Potentiometric optical probes enable researchers to perform membrane potential measurements in organelles and in cells that are too small for microelectrodes. Moreover, in conjunction with imaging techniques, these probes can be employed to map variations in membrane potential across excitable cells, in perfused organs and ultimately in the brain in vivo with spatial resolution and sampling frequency that cannot be obtained using microelectrodes.
The plasma membrane of a cell typically has a transmembrane potential of approximately –70 mV (negative inside) as a consequence of K+, Na+ and Cl– concentration gradients that are maintained by active transport processes. Potentiometric probes offer an indirect method of detecting the translocation of these ions, whereas the fluorescent ion indicators discussed in Indicators for Na+, K+, Cl– and Miscellaneous Ions—Chapter 21 can be used to directly measure changes in specific ion concentrations.
Increases and decreases in membrane potential—referred to as membrane hyperpolarization and depolarization, respectively—play a central role in many physiological processes, including nerve-impulse propagation, muscle contraction, cell signaling and ion-channel gating. Potentiometric probes are important tools for studying these processes, as well as for visualizing mitochondria (which exhibit transmembrane potentials of approximately –150 mV, negative inside matrix) (Probes for Mitochondria—Section 12.2), for assessing cell viability (Viability and Cytotoxicity Assay Reagents—Section 15.2) and for high-throughput screening of new drug candidates.
Potentiometric probes include the cationic or zwitterionic styryl dyes, the cationic carbocyanines and rhodamines, the anionic and hybrid oxonols and merocyanine 540. The class of dye determines factors such as accumulation in cells, response mechanism and toxicity. Surveys of techniques and applications using membrane potential probes can be found in several reviews.
Selecting the best potentiometric probe for a particular application can be complicated by the substantial variations in their optical responses, phototoxicity and interactions with other molecules. Probes can be divided into two categories based on their response mechanism:
- Fast-response probes (usually styrylpyridinium dyes, Fast-Response Probes—Section 22.2) operate by means of a change in their electronic structure, and consequently their fluorescence properties, in response to a change in the surrounding electric field (Figure 22.1.1). Their optical response is sufficiently fast to detect transient (millisecond) potential changes in excitable cells, including single neurons, cardiac cells and intact brains.

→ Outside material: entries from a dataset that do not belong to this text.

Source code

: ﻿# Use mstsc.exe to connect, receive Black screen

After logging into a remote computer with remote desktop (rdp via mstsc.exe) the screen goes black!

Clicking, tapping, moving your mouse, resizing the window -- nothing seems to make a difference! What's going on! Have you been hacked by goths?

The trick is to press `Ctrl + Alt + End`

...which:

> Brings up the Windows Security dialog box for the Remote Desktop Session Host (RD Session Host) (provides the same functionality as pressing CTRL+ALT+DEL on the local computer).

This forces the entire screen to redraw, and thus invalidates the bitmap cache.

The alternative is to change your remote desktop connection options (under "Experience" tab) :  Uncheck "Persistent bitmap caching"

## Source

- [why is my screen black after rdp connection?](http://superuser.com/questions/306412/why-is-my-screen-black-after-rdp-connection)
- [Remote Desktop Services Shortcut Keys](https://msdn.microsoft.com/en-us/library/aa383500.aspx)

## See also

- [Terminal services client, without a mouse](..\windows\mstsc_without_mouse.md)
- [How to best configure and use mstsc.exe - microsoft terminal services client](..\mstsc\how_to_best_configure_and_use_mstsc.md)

However, the magnitude of their potential-dependent fluorescence change is often small; fast-response probes typically show a 2–10% fluorescence change per 100 mV.

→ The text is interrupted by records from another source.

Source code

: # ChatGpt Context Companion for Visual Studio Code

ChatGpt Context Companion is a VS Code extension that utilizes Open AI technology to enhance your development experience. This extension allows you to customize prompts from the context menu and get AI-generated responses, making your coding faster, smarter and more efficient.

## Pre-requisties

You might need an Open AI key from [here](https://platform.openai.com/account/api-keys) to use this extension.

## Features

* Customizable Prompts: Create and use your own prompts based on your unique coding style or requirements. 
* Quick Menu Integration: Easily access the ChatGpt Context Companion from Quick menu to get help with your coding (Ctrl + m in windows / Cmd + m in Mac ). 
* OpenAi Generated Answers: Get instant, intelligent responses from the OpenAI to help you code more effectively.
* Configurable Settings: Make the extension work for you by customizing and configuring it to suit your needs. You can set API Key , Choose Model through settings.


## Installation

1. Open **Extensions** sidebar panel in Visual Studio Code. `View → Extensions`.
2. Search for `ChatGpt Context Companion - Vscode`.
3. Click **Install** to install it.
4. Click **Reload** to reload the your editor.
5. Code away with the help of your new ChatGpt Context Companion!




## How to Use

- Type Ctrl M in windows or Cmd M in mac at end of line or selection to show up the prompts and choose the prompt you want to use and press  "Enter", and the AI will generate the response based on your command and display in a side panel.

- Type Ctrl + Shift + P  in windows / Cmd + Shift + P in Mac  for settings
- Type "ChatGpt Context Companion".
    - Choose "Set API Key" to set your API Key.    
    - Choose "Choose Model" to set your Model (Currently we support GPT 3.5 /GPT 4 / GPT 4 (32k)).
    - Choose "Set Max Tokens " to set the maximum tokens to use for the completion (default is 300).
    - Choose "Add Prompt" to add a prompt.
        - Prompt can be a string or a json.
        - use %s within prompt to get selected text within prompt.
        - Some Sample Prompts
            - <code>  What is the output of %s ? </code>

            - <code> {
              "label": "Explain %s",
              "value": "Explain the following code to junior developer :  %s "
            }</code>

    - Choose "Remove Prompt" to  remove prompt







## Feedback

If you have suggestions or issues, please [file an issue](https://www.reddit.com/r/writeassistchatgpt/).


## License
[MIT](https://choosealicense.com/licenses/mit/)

- Slow-response probes (Slow-Response Probes—Section 22.3) exhibit potential-dependent changes in their transmembrane distribution that are accompanied by a fluorescence change (Figure 22.1.1). The magnitude of their optical responses is much larger than that of fast-response probes (typically a 1% fluorescence change per mV). Slow-response probes, which include cationic carbocyanines and rhodamines and anionic oxonols, are suitable for detecting changes in average membrane potentials of nonexcitable cells caused by respiratory activity, ion-channel permeability, drug binding and other factors.
Calibration of potentiometric probes can be accomplished by imposing a transmembrane potential using valinomycin or gramicidin (V1644, G6888; Fluorescent Na+ and K+ Indicators—Section 21.1) in conjunction with externally applied K+ solutions. The ultimate test of calibration veracity is quantitative agreement with electrophysiological measurements.
Figure 22.1.1 Response mechanisms of membrane potential–sensitive probes. Fast-response probes undergo electric field–driven changes of intramolecular charge distribution that produce corresponding changes in the spectral profile or intensity of their fluorescence (represented by color changes in the illustration). Slow-response probes are lipophilic anions (in this illustration) or cations that are translocated across membranes by an electrophoretic mechanism. Fluorescence changes associated with transmembrane redistribution (represented by color changes in the illustration) result from sensitivity of the probe to intracellular and extracellular environments. Thus, potentiometric response speeds directly reflect the time constants of the underlying processes—fast intramolecular redistribution of electrons versus relatively slow transmembrane movement of entire molecules.